Wenn so die Weltwirtschaftskrise aussieht, das schimmert am Donnerstag bei der Jahresbilanz im gläsernen 20. Stock des Atlantic Tower hoch über den St. Pauli Landungsbrücken zwischen seinen Sätzen hindurch, könne die Hafenwirtschaft damit leben. Zumal „sich gerade der Nebel auflöst und die Sonne durchkommt“, wie Sorgenfreis Vorstandskollegin Claudia Roller freudig verkündet.
Gar so licht ist die Wirklichkeit aber nicht. Mit einem Minus beim Containerumschlag von 10,3 Prozent im vierten Quartal 2008 ist der Rückgang in der Weltwirtschaft gerade erst im Hafen angekommen, die ersten drei Quartale hatten noch Wachstum aufgewiesen. Letztlich sind es rund 150.000 Blechkisten weniger gewesen als 2007, weshalb der Traum von der Zehn-Millionen-Schallgrenze weiter geträumt werden muss. Gut 9,7 Millionen Container in 2008 gegenüber knapp 9,9 Millionen in 2007 lauten nun die nüchternen Zahlen.
Und weil es auch noch Güter gibt, die nicht in Containern transportiert werden, verzeichnet der Hamburger Hafen in diesen Sektoren eine rote Null. Mit 140,4 Millionen Tonnen wurde das Rekordergebnis des Jahres 2007 eingestellt, das leichte Minus zeigt sich erst in der dritten Stelle hinterm Komma.
Einem leichten Rückgang um 0,8 Prozent beim Stückgut – vor allem Autos, Lokomotiven und Windkraftanlagen – steht ein Plus von 1,8 Prozent beim Massengut – Getreide, Futtermittel, Kohle, Erz, Mineralöl und anderes – gegenüber.
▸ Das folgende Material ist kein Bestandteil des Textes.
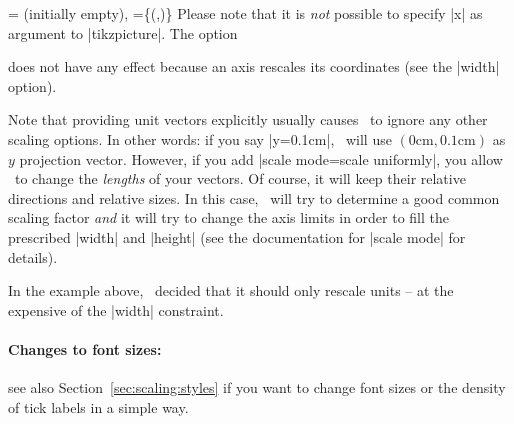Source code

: \begin{pgfplotsxykeylist}{
	\x= (initially empty),
	\x={\{(,)\}}}
	Please note that it is \emph{not} possible to specify |x| as argument to |tikzpicture|. The option 
\begin{codeexample}
\end{codeexample}
	does not have any effect because an axis rescales its coordinates (see the |width| option).

	Note that providing unit vectors explicitly usually causes \PGFPlots\ to ignore any other scaling options. In other words: if you say |y=0.1cm|, \PGFPlots\ will use $(0\text{cm},0.1\text{cm})$ as $y$ projection vector. However, if you add |scale mode=scale uniformly|, you allow \PGFPlots\ to change the \emph{lengths} of your vectors. Of course, it will keep their relative directions and relative sizes. In this case, \PGFPlots\ will try to determine a good common scaling factor \emph{and} it will try to change the axis limits in order to fill the prescribed |width| and |height| (see the documentation for |scale mode| for details).
\begin{codeexample}[]
\end{codeexample}
	\noindent In the example above, \PGFPlots\ decided that it should only rescale units -- at the expensive of the |width| constraint.

\paragraph{Changes to font sizes:} see also Section~\ref{sec:scaling:styles} if you want to change font sizes or the density of tick labels in a simple way.


\end{pgfplotsxykeylist}
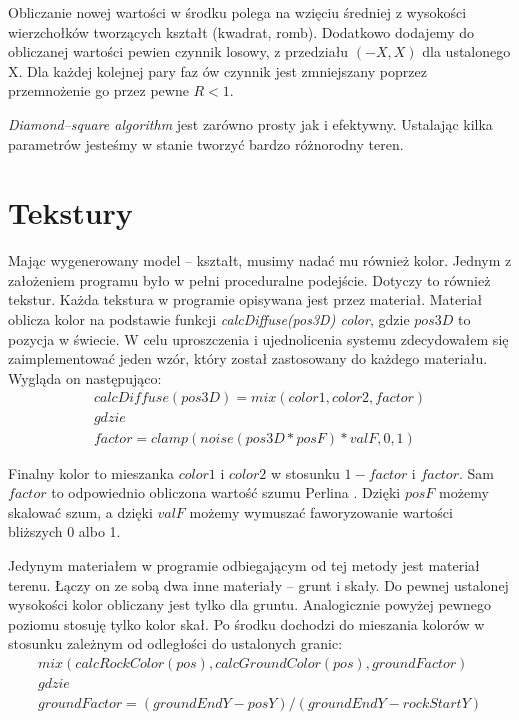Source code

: \documentclass[inz,longabstract]{iithesis}
\begin{document}
        Obliczanie nowej wartości w środku polega na wzięciu średniej z wysokości wierzchołków tworzących kształt (kwadrat, romb). Dodatkowo dodajemy do obliczanej wartości pewien czynnik losowy, z przedziału $(-X, X)$ dla ustalonego X. Dla każdej kolejnej pary faz ów czynnik jest zmniejszany poprzez przemnożenie go przez pewne $R < 1$.
        
        \textit{Diamond--square algorithm} jest zarówno prosty jak i efektywny. Ustalając kilka parametrów jesteśmy w stanie tworzyć bardzo różnorodny teren. 
        
    \section{Tekstury}
        Mając wygenerowany model -- kształt,  musimy nadać mu również kolor. Jednym z założeniem programu było w pełni proceduralne podejście. Dotyczy to również tekstur. Każda tekstura w programie opisywana jest przez materiał. Materiał oblicza kolor na podstawie funkcji \textit{calcDiffuse(pos3D) \textrightarrow color}, gdzie $pos3D$ to pozycja w świecie. W celu uproszczenia i ujednolicenia systemu zdecydowałem się zaimplementować jeden wzór, który został zastosowany do każdego materiału. Wygląda on następująco:
        \begin{gather*} \label{eqn:material}
            calcDiffuse(pos3D) = mix(color1, color2, factor) \\
            gdzie \\
            factor = clamp(noise(pos3D * posF) * valF, 0, 1)
        \end{gather*}
        

        Finalny kolor to mieszanka $color1$ i $color2$ w stosunku $1 - factor$ i $factor$. Sam $factor$ to odpowiednio obliczona wartość szumu Perlina \cite{perlinNoise}. Dzięki $posF$ możemy skalować szum, a dzięki $valF$ możemy wymuszać faworyzowanie wartości bliższych 0 albo 1.
        
        Jedynym materiałem w programie odbiegającym od tej metody jest materiał terenu. Łączy on ze sobą dwa inne materiały -- grunt i skały. Do pewnej ustalonej wysokości kolor obliczany jest tylko dla gruntu. Analogicznie powyżej pewnego poziomu stosuję tylko kolor skał. Po środku dochodzi do mieszania kolorów w stosunku zależnym od odległości do ustalonych granic:
        \begin{gather*}
        mix(calcRockColor(pos), calcGroundColor(pos), groundFactor) \\
        gdzie \\
        groundFactor = (groundEndY - posY) / (groundEndY - rockStartY) \\
        \end{gather*}
        
\end{document}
Damit sei unter dem Strich „ein sehr gutes Ergebnis erreicht worden“, verkündete Sorgenfrei.
Nicht wirklich beruhigend sind die Bilanzen des zweitgrößten deutschen Seehafens. In Bremen und Bremerhaven beginnt der Rückgang im Umschlag erst jetzt, dafür aber offenbar stärker als an der Elbe. Auf dem Autoterminal Bremerhaven sank die Zahl der im- oder exportierten Fahrzeuge im Januar im Vergleich zum Vorjahr um rund 40 Prozent, teilte Hafenbetreiber BLG Logistics Group mit. Im ersten Quartal 2009 werde mit einem Minus von 25 Prozent gerechnet.
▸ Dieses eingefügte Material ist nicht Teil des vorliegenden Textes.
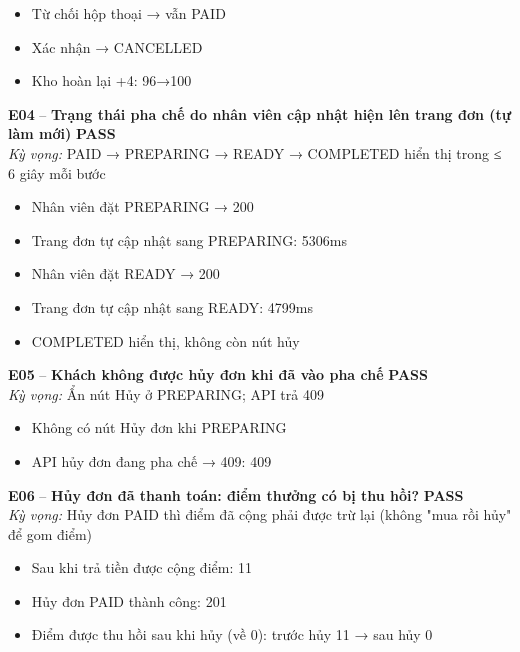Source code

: \documentclass[a4paper,11pt]{article}
\newcommand{\ok}{\textcolor{okgreen}{\textbf{PASS}}}
\begin{document}
\begin{itemize}\footnotesize
\item \tick Từ chối hộp thoại → vẫn PAID
\item \tick Xác nhận → CANCELLED
\item \tick Kho hoàn lại +4: 96→100
\end{itemize}
\begin{minipage}{\textwidth}\vspace{4pt}\textbf{\textcolor{brew}{E04}} -- \textbf{Trạng thái pha chế do nhân viên cập nhật hiện lên trang đơn (tự làm mới)} \hfill \ok\\
{\small\emph{Kỳ vọng:} PAID → PREPARING → READY → COMPLETED hiển thị trong ≤ 6 giây mỗi bước}
\end{minipage}
\begin{itemize}\footnotesize
\item \tick Nhân viên đặt PREPARING → 200
\item \tick Trang đơn tự cập nhật sang PREPARING: 5306ms
\item \tick Nhân viên đặt READY → 200
\item \tick Trang đơn tự cập nhật sang READY: 4799ms
\item \tick COMPLETED hiển thị, không còn nút hủy
\end{itemize}
\begin{minipage}{\textwidth}\vspace{4pt}\textbf{\textcolor{brew}{E05}} -- \textbf{Khách không được hủy đơn khi đã vào pha chế} \hfill \ok\\
{\small\emph{Kỳ vọng:} Ẩn nút Hủy ở PREPARING; API trả 409}
\end{minipage}
\begin{itemize}\footnotesize
\item \tick Không có nút Hủy đơn khi PREPARING
\item \tick API hủy đơn đang pha chế → 409: 409
\end{itemize}
\begin{minipage}{\textwidth}\vspace{4pt}\textbf{\textcolor{brew}{E06}} -- \textbf{Hủy đơn đã thanh toán: điểm thưởng có bị thu hồi?} \hfill \ok\\
{\small\emph{Kỳ vọng:} Hủy đơn PAID thì điểm đã cộng phải được trừ lại (không "mua rồi hủy" để gom điểm)}
\end{minipage}
\begin{itemize}\footnotesize
\item \tick Sau khi trả tiền được cộng điểm: 11
\item \tick Hủy đơn PAID thành công: 201
\item \tick Điểm được thu hồi sau khi hủy (về 0): trước hủy 11 → sau hủy 0
\end{itemize}
\end{document}
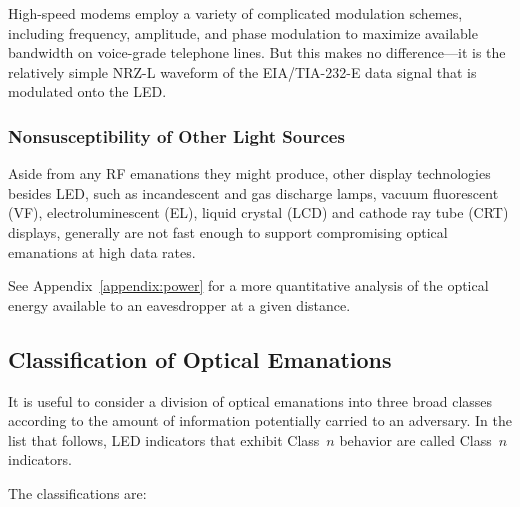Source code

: \documentclass{acmtrans2e}
\begin{document}
High-speed modems employ a variety of complicated modulation schemes, including 
frequency, amplitude, and phase modulation to maximize available 
bandwidth on voice-grade telephone lines.  But this makes no
difference---it is the relatively simple NRZ-L waveform of the
EIA/TIA-232-E data signal that is modulated onto the LED.

\subsubsection{Nonsusceptibility of Other Light Sources}

Aside from any RF emanations they might produce, other display 
technologies besides LED, such as incandescent and gas discharge lamps, 
vacuum fluorescent (VF), electroluminescent (EL), liquid crystal (LCD) 
and cathode ray tube (CRT) displays, generally are not fast enough to
support compromising optical emanations at high data rates.

See Appendix~\ref{appendix:power} for a more quantitative analysis of the
optical energy available to an eavesdropper at a given distance.

\subsection{Classification of Optical Emanations}

It is useful to consider a division of optical emanations into three 
broad classes according to the amount of information potentially carried 
to an adversary.  In the list that follows, LED indicators that exhibit
Class~$n$ behavior are called Class~$n$ indicators.

The classifications are:
\end{document}
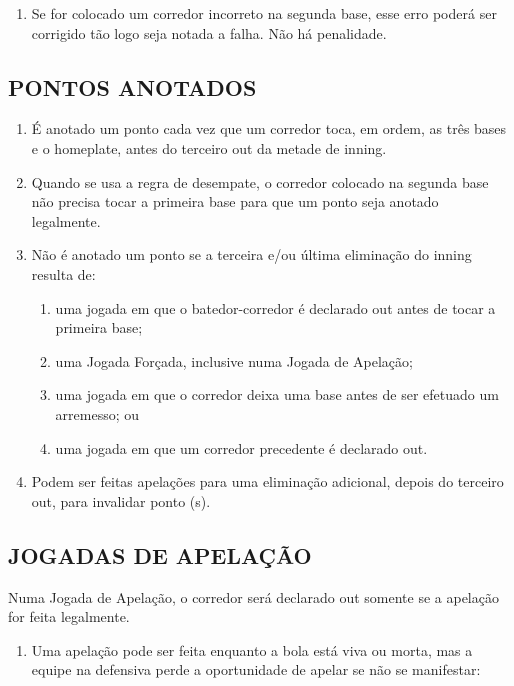 \begin{multicols}{2}
\begin{enumerate}[label=\alph*)]
	\item  Se for colocado um corredor incorreto na segunda base, esse erro poder\'a ser corrigido t\~ao logo seja notada a falha. N\~ao h\'a penalidade. 
\end{enumerate}

\subsection{PONTOS ANOTADOS}

\begin{enumerate}[label=\alph*)]
	\item \'E anotado um ponto cada vez que um corredor toca, em ordem, as tr\^es bases e o \gls{homeplate}, antes do terceiro \gls{out} da metade de \gls{inning}. 

	\item  Quando se usa a regra de desempate, o corredor colocado na segunda base n\~ao precisa tocar a primeira base para que um ponto seja anotado legalmente. 

	\item  N\~ao \'e anotado um ponto se a terceira e/ou \'ultima elimina\c{c}\~ao do \gls{inning} resulta de: 
		\begin{enumerate}[label=\roman* -]
			\item uma jogada em que o batedor-corredor \'e declarado \gls{out} antes de tocar a primeira base; 
			\item uma Jogada For\c{c}ada, inclusive numa Jogada de Apela\c{c}\~ao; 
			\item uma jogada em que o corredor deixa uma base antes de ser efetuado um arremesso; ou 
			\item uma jogada em que um corredor precedente \'e declarado \gls{out}.
		\end{enumerate}
	\item Podem ser feitas apela\c{c}\~oes para uma elimina\c{c}\~ao adicional, depois do terceiro \gls{out}, para invalidar ponto (s). 
	
\end{enumerate}

\subsection{JOGADAS DE APELA\c{C}\~AO}
Numa Jogada de Apela\c{c}\~ao, o corredor ser\'a declarado \gls{out} somente se a apela\c{c}\~ao for feita legalmente. 

\begin{enumerate}[label=\alph*)]
	\item Uma apela\c{c}\~ao pode ser feita enquanto a bola est\'a viva ou morta, mas a equipe na defensiva perde a oportunidade de apelar se n\~ao se manifestar: 
	

\end{enumerate}
\end{multicols}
Auch das Containergeschäft liegt nach Angaben des Umschlagsunternehmens Eurogate unter dem Vorjahresniveau. Eurogate hatte 2008 in Bremerhaven rund 5,5 Millionen Container umgeschlagen. Mit einem Zuwachs um 12,5 Prozent wurde diese Rekordmarke erreicht, die in diesem Jahr aber deutlich unterschritten zu werden droht.
Sollte sich die Situation nicht merklich verbessern, müsse in Bremerhaven über Kurzarbeit im zweiten Halbjahr nachgedacht werden, sagte eine Sprecherin. Betriebsbedingte Kündigungen schließt Eurogate weiterhin aus. Zumeist rückläufig sind auch die Jahresergebnisse in den anderen deutschen Seehäfen (siehe Kasten).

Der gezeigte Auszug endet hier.